To do: What you return must match the listing below character for character, minus any pictures.

Entries shown:
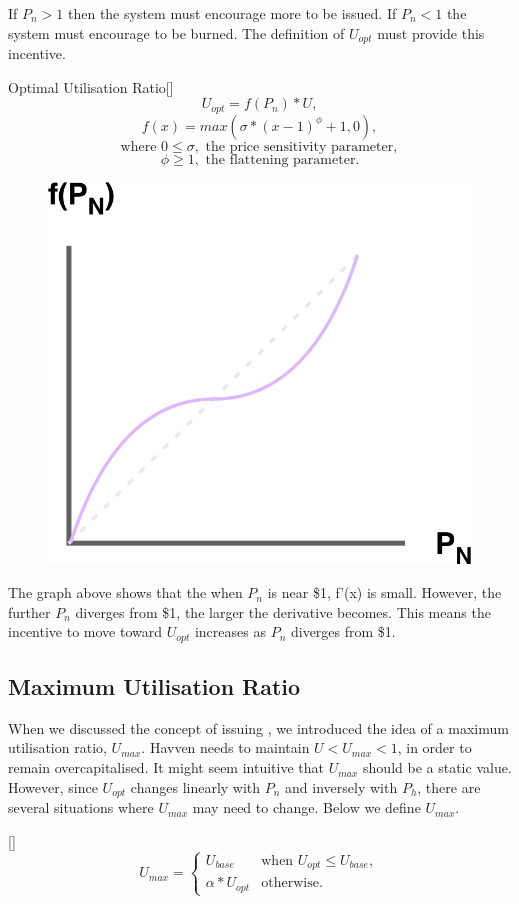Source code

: \noindent If $P_n > 1$ then the system must encourage more \NOM{} to be issued. If $P_n < 1$ the system must encourage \NOM{} to be burned. The definition of $U_{opt}$ must provide this incentive. \\

\begin{namedthm}{Optimal Utilisation Ratio}[]
$$ U_{opt} = f(P_n) * U,$$
$$ f(x) = max(\sigma * (x - 1)^{\phi} + 1, 0), $$
$$\text{where } 0 \leq \sigma, \text{ the price sensitivity parameter}, $$
$$\phi \geq 1, \text{ the flattening parameter}. $$
\end{namedthm}

\begin{figure}[h!]
    \centering
    \includegraphics[width=.5\textwidth]{img/U_opt}
\end{figure}

\noindent The graph above shows that the when $P_n$ is near \$1, f'(x) is small. However, the further $P_n$ diverges from \$1, the larger the derivative becomes. This means the incentive to move toward $U_{opt}$ increases as $P_n$ diverges from \$1.

\newpage

\subsection*{Maximum Utilisation Ratio}

\noindent When we discussed the concept of issuing \NOM{}, we introduced the idea of a maximum utilisation ratio, $U_{max}$. Havven needs to maintain $U < U_{max} < 1$, in order to remain overcapitalised. It might seem intuitive that $U_{max}$ should be a static value. However, since $U_{opt}$ changes linearly with $P_n$ and inversely with $P_h$, there are several situations where $U_{max}$ may need to change. Below we define $U_{max}$.

\begin{namedthm}{}[]
\[
U_{max} = 
\begin{cases}
 U_{base} &\mbox{when } U_{opt} \leq U_{base}, \\ 
 \alpha * U_{opt} &\mbox{otherwise}.
 \end{cases}
\]
\end{namedthm}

Result of this exercise:
Source code

: \noindent If $P_n > 1$ then the system must encourage more \NOM{} to be issued. If $P_n < 1$ the system must encourage \NOM{} to be burned. The definition of $U_{opt}$ must provide this incentive. \\

\begin{namedthm}{Optimal Utilisation Ratio}[]
$$ U_{opt} = f(P_n) * U,$$
$$ f(x) = max(\sigma * (x - 1)^{\phi} + 1, 0), $$
$$\text{where } 0 \leq \sigma, \text{ the price sensitivity parameter}, $$
$$\phi \geq 1, \text{ the flattening parameter}. $$
\end{namedthm}

\begin{figure}[h!]
    \centering
    \includegraphics[width=.5\textwidth]{img/U_opt}
\end{figure}

\noindent The graph above shows that the when $P_n$ is near \$1, f'(x) is small. However, the further $P_n$ diverges from \$1, the larger the derivative becomes. This means the incentive to move toward $U_{opt}$ increases as $P_n$ diverges from \$1.

\newpage

\subsection*{Maximum Utilisation Ratio}

\noindent When we discussed the concept of issuing \NOM{}, we introduced the idea of a maximum utilisation ratio, $U_{max}$. Havven needs to maintain $U < U_{max} < 1$, in order to remain overcapitalised. It might seem intuitive that $U_{max}$ should be a static value. However, since $U_{opt}$ changes linearly with $P_n$ and inversely with $P_h$, there are several situations where $U_{max}$ may need to change. Below we define $U_{max}$.

\begin{namedthm}{}[]
\[
U_{max} = 
\begin{cases}
 U_{base} &\mbox{when } U_{opt} \leq U_{base}, \\ 
 \alpha * U_{opt} &\mbox{otherwise}.
 \end{cases}
\]
\end{namedthm}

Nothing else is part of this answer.